The rest of this paper is organized as follows. The next section discusses work that motivated our current research, ranging from educational to technical aspects. We then describe the SWoRD peer-review system as a software platform for developing and evaluating our automated formative feedback strategy for improving peer feedback localization. Next, we split our research into three studies and describe them in three following sections, respectively. Our first study (Study 1 section) focuses on the implementation of the automated formative feedback strategy and addresses our first research question. We describe the training data and Machine Learning algorithm used to build the peer feedback localization prediction model. We then present prediction performance at both peer feedback comment and peer feedback submission levels for different classes. Our second study (Study 2 section) analyzes data collected from different deployments of the automated formative feedback strategy to evaluate student reviewer responses to the system’s feedback, i.e., agree vs. disagree, and addresses our second research question.
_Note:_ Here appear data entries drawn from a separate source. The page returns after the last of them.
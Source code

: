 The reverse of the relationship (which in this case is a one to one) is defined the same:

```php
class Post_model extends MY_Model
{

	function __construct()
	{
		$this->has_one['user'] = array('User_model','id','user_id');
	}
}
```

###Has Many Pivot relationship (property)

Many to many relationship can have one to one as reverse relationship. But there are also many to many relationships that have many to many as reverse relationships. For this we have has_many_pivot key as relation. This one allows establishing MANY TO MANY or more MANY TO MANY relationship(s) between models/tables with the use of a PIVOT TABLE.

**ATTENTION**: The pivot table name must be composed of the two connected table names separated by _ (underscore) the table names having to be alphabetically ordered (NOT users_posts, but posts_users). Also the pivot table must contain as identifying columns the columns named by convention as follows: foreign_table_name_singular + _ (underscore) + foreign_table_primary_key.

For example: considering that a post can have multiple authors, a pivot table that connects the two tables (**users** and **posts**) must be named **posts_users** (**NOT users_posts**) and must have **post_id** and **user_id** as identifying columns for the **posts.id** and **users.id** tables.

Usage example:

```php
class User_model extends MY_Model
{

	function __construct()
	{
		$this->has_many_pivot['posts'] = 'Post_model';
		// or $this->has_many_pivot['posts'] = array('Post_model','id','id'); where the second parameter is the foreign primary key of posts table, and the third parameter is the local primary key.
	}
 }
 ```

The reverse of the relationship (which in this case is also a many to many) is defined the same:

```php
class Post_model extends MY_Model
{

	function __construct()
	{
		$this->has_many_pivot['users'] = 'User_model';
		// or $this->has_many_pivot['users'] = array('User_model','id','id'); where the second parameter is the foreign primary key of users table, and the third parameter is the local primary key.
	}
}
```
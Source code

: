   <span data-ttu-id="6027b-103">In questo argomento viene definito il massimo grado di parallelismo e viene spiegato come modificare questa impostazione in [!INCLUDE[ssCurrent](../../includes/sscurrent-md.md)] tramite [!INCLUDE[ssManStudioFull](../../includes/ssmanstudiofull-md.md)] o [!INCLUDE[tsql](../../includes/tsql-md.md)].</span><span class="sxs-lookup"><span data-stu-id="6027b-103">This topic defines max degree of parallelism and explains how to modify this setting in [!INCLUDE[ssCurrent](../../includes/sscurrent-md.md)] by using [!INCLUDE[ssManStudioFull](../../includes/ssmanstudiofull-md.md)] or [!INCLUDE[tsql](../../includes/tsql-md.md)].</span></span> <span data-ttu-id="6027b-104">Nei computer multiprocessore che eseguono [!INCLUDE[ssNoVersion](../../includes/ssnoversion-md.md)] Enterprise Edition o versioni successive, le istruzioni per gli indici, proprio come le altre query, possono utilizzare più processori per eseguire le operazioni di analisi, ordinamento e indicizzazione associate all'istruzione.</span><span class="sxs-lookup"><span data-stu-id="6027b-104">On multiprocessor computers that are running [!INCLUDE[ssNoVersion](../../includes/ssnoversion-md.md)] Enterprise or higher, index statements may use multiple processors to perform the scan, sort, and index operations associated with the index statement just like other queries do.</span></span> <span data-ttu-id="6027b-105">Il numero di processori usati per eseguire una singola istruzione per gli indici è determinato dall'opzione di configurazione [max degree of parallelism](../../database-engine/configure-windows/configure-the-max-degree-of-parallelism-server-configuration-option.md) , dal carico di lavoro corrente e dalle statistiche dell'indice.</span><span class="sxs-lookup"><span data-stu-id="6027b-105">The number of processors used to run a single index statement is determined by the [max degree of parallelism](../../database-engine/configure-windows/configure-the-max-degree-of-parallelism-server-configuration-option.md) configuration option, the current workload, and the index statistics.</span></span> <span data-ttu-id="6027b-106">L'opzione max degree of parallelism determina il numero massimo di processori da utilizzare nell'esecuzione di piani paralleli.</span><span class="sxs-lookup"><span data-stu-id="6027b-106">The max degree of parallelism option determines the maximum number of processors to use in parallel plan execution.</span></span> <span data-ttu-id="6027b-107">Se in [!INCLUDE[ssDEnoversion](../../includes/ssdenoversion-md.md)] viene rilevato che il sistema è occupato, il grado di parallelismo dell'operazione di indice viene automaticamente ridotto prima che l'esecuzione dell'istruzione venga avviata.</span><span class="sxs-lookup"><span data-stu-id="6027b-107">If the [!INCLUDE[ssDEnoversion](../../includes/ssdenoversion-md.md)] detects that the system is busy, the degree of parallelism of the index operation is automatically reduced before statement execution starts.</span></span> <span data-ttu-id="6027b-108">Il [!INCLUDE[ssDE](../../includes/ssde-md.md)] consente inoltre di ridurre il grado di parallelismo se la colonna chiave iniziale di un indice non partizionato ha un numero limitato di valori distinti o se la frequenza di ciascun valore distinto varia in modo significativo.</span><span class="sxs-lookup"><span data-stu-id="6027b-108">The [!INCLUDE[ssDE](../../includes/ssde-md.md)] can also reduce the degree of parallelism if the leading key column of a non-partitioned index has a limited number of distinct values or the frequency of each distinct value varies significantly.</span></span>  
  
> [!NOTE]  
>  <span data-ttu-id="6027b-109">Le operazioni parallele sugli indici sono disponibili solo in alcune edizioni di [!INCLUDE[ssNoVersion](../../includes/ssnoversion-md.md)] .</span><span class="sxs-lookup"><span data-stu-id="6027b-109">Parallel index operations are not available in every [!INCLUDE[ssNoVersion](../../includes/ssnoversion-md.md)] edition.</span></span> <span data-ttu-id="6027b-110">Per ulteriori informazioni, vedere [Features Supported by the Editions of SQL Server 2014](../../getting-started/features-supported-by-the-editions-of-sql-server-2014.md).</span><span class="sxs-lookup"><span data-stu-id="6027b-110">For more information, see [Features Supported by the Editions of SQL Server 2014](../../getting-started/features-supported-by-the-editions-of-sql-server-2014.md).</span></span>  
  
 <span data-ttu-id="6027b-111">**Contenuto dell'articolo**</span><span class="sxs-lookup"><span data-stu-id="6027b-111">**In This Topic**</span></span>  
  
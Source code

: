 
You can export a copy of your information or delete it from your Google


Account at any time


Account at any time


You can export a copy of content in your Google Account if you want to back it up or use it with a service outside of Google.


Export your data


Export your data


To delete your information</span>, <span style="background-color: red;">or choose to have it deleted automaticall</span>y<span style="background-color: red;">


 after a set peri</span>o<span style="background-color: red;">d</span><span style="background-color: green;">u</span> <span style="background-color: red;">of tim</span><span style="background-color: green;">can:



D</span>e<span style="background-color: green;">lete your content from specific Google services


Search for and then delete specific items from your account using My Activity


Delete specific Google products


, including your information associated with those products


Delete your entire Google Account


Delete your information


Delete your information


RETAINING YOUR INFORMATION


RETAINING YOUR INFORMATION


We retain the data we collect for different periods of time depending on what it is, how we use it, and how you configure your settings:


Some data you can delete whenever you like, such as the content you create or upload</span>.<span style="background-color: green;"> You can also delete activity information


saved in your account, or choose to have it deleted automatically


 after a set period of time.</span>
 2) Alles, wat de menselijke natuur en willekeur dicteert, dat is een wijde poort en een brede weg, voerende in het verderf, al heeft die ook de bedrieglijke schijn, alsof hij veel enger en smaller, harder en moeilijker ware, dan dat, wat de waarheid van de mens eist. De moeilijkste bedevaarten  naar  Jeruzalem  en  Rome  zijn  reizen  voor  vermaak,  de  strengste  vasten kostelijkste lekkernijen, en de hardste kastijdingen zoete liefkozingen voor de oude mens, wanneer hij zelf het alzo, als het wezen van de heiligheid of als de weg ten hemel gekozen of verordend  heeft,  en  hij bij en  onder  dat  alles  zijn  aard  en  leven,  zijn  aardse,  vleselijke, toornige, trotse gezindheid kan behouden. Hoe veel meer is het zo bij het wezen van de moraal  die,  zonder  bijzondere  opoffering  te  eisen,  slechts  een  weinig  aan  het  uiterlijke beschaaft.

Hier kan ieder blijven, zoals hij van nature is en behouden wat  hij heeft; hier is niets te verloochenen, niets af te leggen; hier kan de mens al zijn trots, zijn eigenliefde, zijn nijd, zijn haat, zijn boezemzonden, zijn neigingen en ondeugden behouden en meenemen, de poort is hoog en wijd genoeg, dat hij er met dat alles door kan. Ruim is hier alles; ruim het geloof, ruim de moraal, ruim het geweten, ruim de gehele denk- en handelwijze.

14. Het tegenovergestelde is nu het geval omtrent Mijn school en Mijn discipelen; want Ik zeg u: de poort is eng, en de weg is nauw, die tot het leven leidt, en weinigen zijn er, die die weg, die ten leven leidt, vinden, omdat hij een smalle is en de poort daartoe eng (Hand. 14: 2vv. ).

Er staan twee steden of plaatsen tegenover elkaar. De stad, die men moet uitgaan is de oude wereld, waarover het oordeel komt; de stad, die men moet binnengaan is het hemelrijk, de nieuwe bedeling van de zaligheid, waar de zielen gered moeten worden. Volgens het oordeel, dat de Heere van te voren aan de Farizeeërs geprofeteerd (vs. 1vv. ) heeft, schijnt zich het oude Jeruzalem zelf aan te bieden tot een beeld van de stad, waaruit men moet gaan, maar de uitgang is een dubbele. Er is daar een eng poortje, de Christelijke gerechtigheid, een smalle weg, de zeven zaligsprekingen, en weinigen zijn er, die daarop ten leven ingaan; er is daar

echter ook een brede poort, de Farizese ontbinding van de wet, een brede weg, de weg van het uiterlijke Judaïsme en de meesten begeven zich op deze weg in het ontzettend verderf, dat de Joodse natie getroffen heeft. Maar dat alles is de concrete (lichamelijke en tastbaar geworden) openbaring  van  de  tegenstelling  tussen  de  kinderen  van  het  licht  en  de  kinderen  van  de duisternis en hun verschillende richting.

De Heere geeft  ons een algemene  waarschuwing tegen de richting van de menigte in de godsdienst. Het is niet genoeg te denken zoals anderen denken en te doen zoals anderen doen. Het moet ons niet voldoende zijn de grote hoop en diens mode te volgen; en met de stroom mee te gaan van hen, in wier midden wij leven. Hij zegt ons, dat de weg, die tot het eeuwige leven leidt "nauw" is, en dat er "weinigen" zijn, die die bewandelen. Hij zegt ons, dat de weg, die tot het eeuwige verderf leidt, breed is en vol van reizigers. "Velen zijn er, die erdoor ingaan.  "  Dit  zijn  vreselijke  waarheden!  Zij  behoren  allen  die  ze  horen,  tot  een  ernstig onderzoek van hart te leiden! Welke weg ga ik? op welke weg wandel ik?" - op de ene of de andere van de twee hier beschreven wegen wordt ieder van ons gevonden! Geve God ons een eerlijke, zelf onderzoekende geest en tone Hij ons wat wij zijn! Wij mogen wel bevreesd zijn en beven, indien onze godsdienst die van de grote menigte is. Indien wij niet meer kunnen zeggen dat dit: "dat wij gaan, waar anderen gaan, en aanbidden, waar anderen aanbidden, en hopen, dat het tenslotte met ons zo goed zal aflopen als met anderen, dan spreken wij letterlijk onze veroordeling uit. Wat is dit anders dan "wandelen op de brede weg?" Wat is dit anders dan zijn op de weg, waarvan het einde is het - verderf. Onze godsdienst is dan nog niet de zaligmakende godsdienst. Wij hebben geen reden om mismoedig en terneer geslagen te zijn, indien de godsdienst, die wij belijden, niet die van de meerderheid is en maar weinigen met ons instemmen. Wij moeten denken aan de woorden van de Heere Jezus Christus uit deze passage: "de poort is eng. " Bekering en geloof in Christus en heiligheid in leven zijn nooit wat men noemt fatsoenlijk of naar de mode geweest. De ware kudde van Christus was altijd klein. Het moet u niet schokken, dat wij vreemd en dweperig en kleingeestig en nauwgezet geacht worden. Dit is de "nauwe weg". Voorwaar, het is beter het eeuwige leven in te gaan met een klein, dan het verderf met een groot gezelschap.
Our third study (Study 3 section) evaluates the impact of the system’s feedback on feedback revision by student reviewers, which addresses the third research question. The last two studies thus investigate reactions of student reviewers to the system’s formative feedback in terms of whether they agreed or disagreed with the system feedback, and how they revised their comments when they agreed with the system, respectively. The final section of this paper presents a concluding discussion of the contributions, limitations and implications of our research.

Related Work

Improving Peer Feedback Quality

In educational contexts, peer assessment has been shown to help learners improve self-evaluation skills and better understand concepts being studied. As a result, the practice is being used with increasing frequency across disciplines, especially in content-area courses (Kern et al. 2003; Topping 2009; Lundstrom and Baker 2009). Different aspects of peer assessment such as learners’ perceptions (Mulder et al. 2014), impact on revision (Kaufman and Schunn 2011), design principles and effective uses (Berg et al. 2006; Landry et al. 2014), and cognitive processes of reviewing activities (Nicol et al. 2014) have been studied to best promote student learning through the practice.

Regarding peer feedback in the form of free-text comments, studies have empirically demonstrated important characteristics of written peer feedback that relate to writing performance and feedback implementation. Gielen et al. (2010) found that the presence of justification (i.e., explanation of judgment) significantly improved writing performance. Similarly, a study by Strijbos et al. (2010) revealed that elaborated specific feedback, e.g., feedback that addresses knowledge about concepts and mistakes, leads to improved performance and outcomes. In a different study, Nelson and Schunn (2009) argued that feedback features (e.g., summarization, specificity, explanation, scope, and effective language) may not directly affect feedback implementation but instead impact implementation through internal mediators (i.e., the feedback receiver’s understanding and agreement) because of the complex nature of writing performance. Their study found that two components of the specificity feature, which were offering a solution and localization, significantly correlated with an understanding of the problem. Understanding, in turn, was found to have a significant positive relationship with feedback implementation.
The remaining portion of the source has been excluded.